What Moves Voters
Why Most Campaigns Miss It
Campaign strategists (GC’s, media consultants, even pollsters) talk about persuasion constantly. My experience is that most don’t understand what causes it. They assume:
more reach = more persuasion “we need more GRPs!”
more content = more influence “we need more ads!”
That’s not how voters move.
The Biggest Mistake in Modern Campaigns
The data show most campaigns are measuring the wrong thing. They measure:
support
favorability
ballot position
Those are outcomes, not causes.
Voters don’t move because they’re reached. They move because the conditions are right.
Movement Is Uneven; And That’s the Whole Game
A recent report from Cross Screen Media made this clear in a different way.
Only ~8% of adults are persuadable
Only ~1.7% are persuadable in competitive races
That means most voters aren’t moving at all.
And the ones who do move:
don’t move evenly
don’t move at the same time
and don’t respond to the same inputs
Political science backs this up. Large-scale campaign experiment research (e.g., American Political Science Review) consistently finds that persuasion effects are heterogeneous and context-dependent.
In plain terms:
Some voters move, BUT most don’t.
Some messages land, BUT most don’t.
We’ve Seen This Up Close
During the 2016 Iowa Republican caucuses, I ran data and polling for Ted Cruz. We weren’t just tracking topline support. We were monitoring how specific messages moved specific segments of voters in real time.
One example stood out.
Not broadly. Not across the electorate. But within a very specific group where that issue mattered.
That kind of movement would never show up clearly in a traditional poll.
But it was real and it mattered.
As Sasha Issenberg has documented in his reporting our data-driven campaign, modern campaigns that win are increasingly those that understand voter behavior at a granular level, mapping how specific messages activate specific audiences rather than assuming uniform effects.
AI Is Accelerating the Wrong Layer
The industry is already moving to the next phase.
As highlighted in this recent New York Times piece, campaigns are rapidly adopting artificial intelligence to:
generate content
personalize outreach
and engage voters at scale
That shift is real and it’s happening fast. But it doesn’t solve the core problem. AI improves how campaigns act. It does not improve what they know. If anything, it makes the gap more dangerous. Because now campaigns can:
produce more content
target more voters
engage more frequently
without improving their understanding of:
who is persuadable (a real GOP media consultant recently said on a call that regression analysis made his “brain hurt”)

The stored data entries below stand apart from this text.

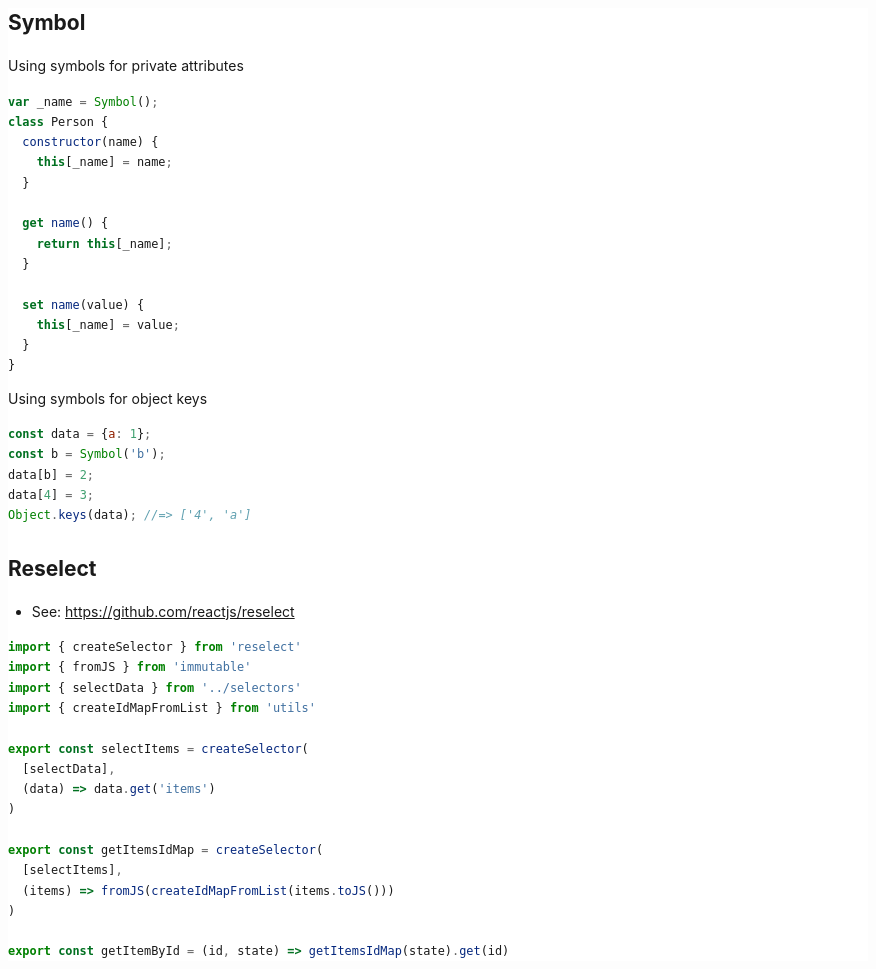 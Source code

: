 
## Symbol

Using symbols for private attributes

```js
var _name = Symbol();
class Person {
  constructor(name) {
    this[_name] = name;
  }

  get name() {
    return this[_name];
  }

  set name(value) {
    this[_name] = value;
  }
}
```

Using symbols for object keys
```javascript
const data = {a: 1};
const b = Symbol('b');
data[b] = 2;
data[4] = 3;
Object.keys(data); //=> ['4', 'a']
```


## Reselect

- See: https://github.com/reactjs/reselect

```js
import { createSelector } from 'reselect'
import { fromJS } from 'immutable'
import { selectData } from '../selectors'
import { createIdMapFromList } from 'utils'

export const selectItems = createSelector(
  [selectData],
  (data) => data.get('items')
)

export const getItemsIdMap = createSelector(
  [selectItems],
  (items) => fromJS(createIdMapFromList(items.toJS()))
)

export const getItemById = (id, state) => getItemsIdMap(state).get(id)
```
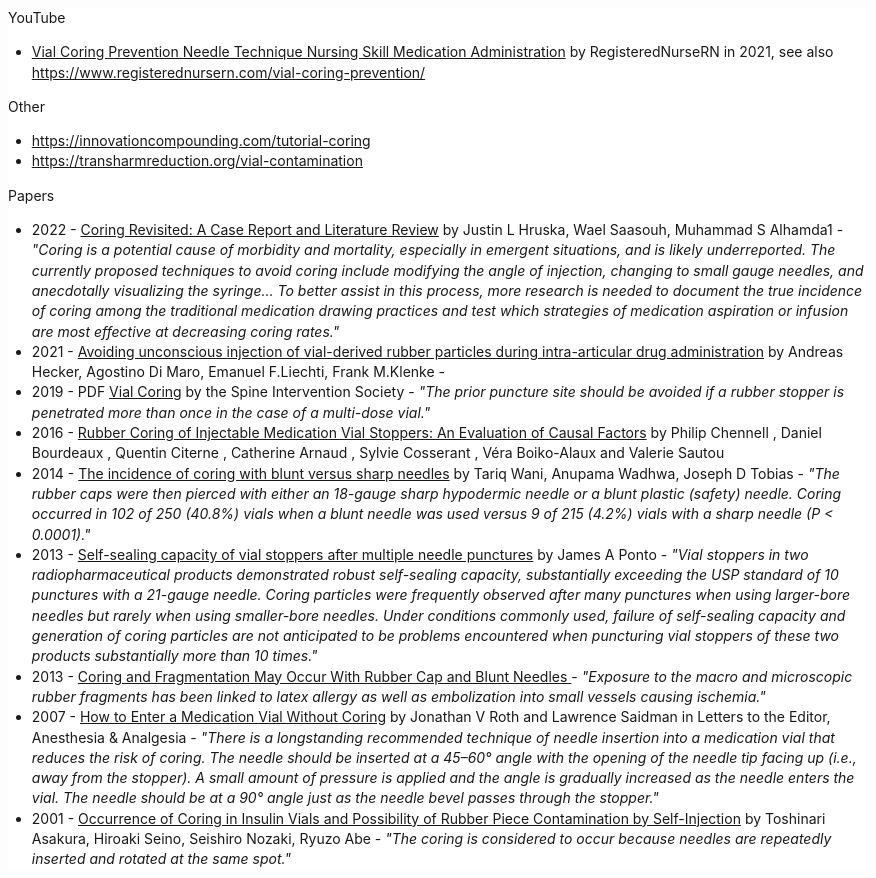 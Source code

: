 YouTube

* [Vial Coring Prevention Needle Technique Nursing Skill Medication Administration](https://www.youtube.com/watch?v=w5F0SLoMjC8) by RegisteredNurseRN in 2021, see also https://www.registerednursern.com/vial-coring-prevention/

Other

* https://innovationcompounding.com/tutorial-coring
* https://transharmreduction.org/vial-contamination

Papers

* 2022 - [Coring Revisited: A Case Report and Literature Review](https://www.ncbi.nlm.nih.gov/pmc/articles/PMC9621723/) by Justin L Hruska, Wael Saasouh, Muhammad S Alhamda1 - *"Coring is a potential cause of morbidity and mortality, especially in emergent situations, and is likely underreported. The currently proposed techniques to avoid coring include modifying the angle of injection, changing to small gauge needles, and anecdotally visualizing the syringe...  To better assist in this process, more research is needed to document the true incidence of coring among the traditional medication drawing practices and test which strategies of medication aspiration or infusion are most effective at decreasing coring rates."*
* 2021 - [Avoiding unconscious injection of vial-derived rubber particles during intra-articular drug administration](https://doi.org/10.1016/j.ocarto.2021.100164) by Andreas Hecker, Agostino Di Maro, Emanuel F.Liechti, Frank M.Klenke - 
* 2019 - PDF [Vial Coring](https://cdn.ymaws.com/www.spineintervention.org/resource/resmgr/factfinder/FactFinder_2019_04_Vial_Cori.pdf) by the Spine Intervention Society - *"The prior puncture site should be avoided if a rubber stopper is penetrated more than once in the case of a multi-dose vial."*
* 2016 - [Rubber Coring of Injectable Medication Vial Stoppers: An Evaluation of Causal Factors](https://www.degruyter.com/document/doi/10.1515/pthp-2016-0015/html) by Philip Chennell , Daniel Bourdeaux , Quentin Citerne , Catherine Arnaud , Sylvie Cosserant , Véra Boiko-Alaux and Valerie Sautou
* 2014 - [The incidence of coring with blunt versus sharp needles](https://pubmed.ncbi.nlm.nih.gov/24582180/) by Tariq Wani, Anupama Wadhwa, Joseph D Tobias - *"The rubber caps were then pierced with either an 18-gauge sharp hypodermic needle or a blunt plastic (safety) needle. Coring occurred in 102 of 250 (40.8%) vials when a blunt needle was used versus 9 of 215 (4.2%) vials with a sharp needle (P &lt; 0.0001)."*
* 2013 - [Self-sealing capacity of vial stoppers after multiple needle punctures](https://doi.org/10.1331/japha.2013.12064) by James A Ponto - *"Vial stoppers in two radiopharmaceutical products demonstrated robust self-sealing capacity, substantially exceeding the USP standard of 10 punctures with a 21-gauge needle. Coring particles were frequently observed after many punctures when using larger-bore needles but rarely when using smaller-bore needles. Under conditions commonly used, failure of self-sealing capacity and generation of coring particles are not anticipated to be problems encountered when puncturing vial stoppers of these two products substantially more than 10 times."*
* 2013 - [Coring and Fragmentation May Occur With Rubber Cap and Blunt Needles ](https://www.apsf.org/article/coring-and-fragmentation-may-occur-with-rubber-cap-and-blunt-needles/) - *"Exposure to the macro and microscopic rubber fragments has been linked to latex allergy as well as embolization into small vessels causing ischemia."*
* 2007 - [How to Enter a Medication Vial Without Coring](https://journals.lww.com/anesthesia-analgesia/fulltext/2007/06000/how_to_enter_a_medication_vial_without_coring.85.aspx) by Jonathan V Roth and Lawrence Saidman in Letters to the Editor, Anesthesia &amp; Analgesia - *"There is a longstanding recommended technique of needle insertion into a medication vial that reduces the risk of coring. The needle should be inserted at a 45–60° angle with the opening of the needle tip facing up (i.e., away from the stopper). A small amount of pressure is applied and the angle is gradually increased as the needle enters the vial. The needle should be at a 90° angle just as the needle bevel passes through the stopper."*
* 2001 - [Occurrence of Coring in Insulin Vials and Possibility of Rubber Piece Contamination by Self-Injection](http://dx.doi.org/10.1248/yakushi.121.459) by Toshinari Asakura, Hiroaki Seino, Seishiro Nozaki, Ryuzo Abe - *"The coring is considered to occur because needles are repeatedly inserted and rotated at the same spot."*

what issues are driving movement
when sentiment is shifting
AI doesn’t fix bad targeting. It scales it.
The Four Drivers of Voter Movement
Voter movement isn’t random. It is driven by conditions that can be observed—and measured.
1. Persuadability
Who can still move. Not who supports you or who agrees with you already. Who is open to changing their position. Most campaigns assume this is broad, but it isn’t.
2. Issue Salience
What voters care about right now. Not what tested well. Not what worked last month. What is actively shaping attention in the current moment.
3. Message Resonance
What sticks and spreads. Most messages don’t fail because they’re wrong. They fail because they don’t propagate.
4. Sentiment Volatility
How stable support really is. Some voters are locked in. Obviously others are not. That difference is where “unexpected” outcomes come from.
Most Campaigns Miss This
Because their systems aren’t built to detect it. They have:
polling
media plans
messaging
But those systems are:
static
siloed
backward-looking
They tell you where the race is. They don’t tell you where it’s going.
From Measurement to Advantage
The campaigns that win don’t just:
produce more
spend more
or poll more
They detect movement earlier. They understand:
which voters can move
what will move them
and when that movement is starting
Then they act.
And This Matters More in 2026
Everything is amplifying this dynamic:
Smaller persuadable universes
Fragmented media environments
Faster narrative cycles
More late decision-making
Cross Screen’s data shows just how small the true battlefield is.
Which means missing movement isn’t a small mistake. It’s the entire race.
The Bottom Line
Campaigns don’t lose because they fail to reach voters. They lose because they don’t understand what actually causes voters to move.
They:
measure position instead of conditions
optimize for efficiency instead of change
react after the movement has already happened
In 2026, that won’t be enough. The campaigns that win won’t just reach voters.
They’ll understand when voters are ready to move, and act first.
Final Line
Voters don’t move because they’re reached. They move because the conditions are right.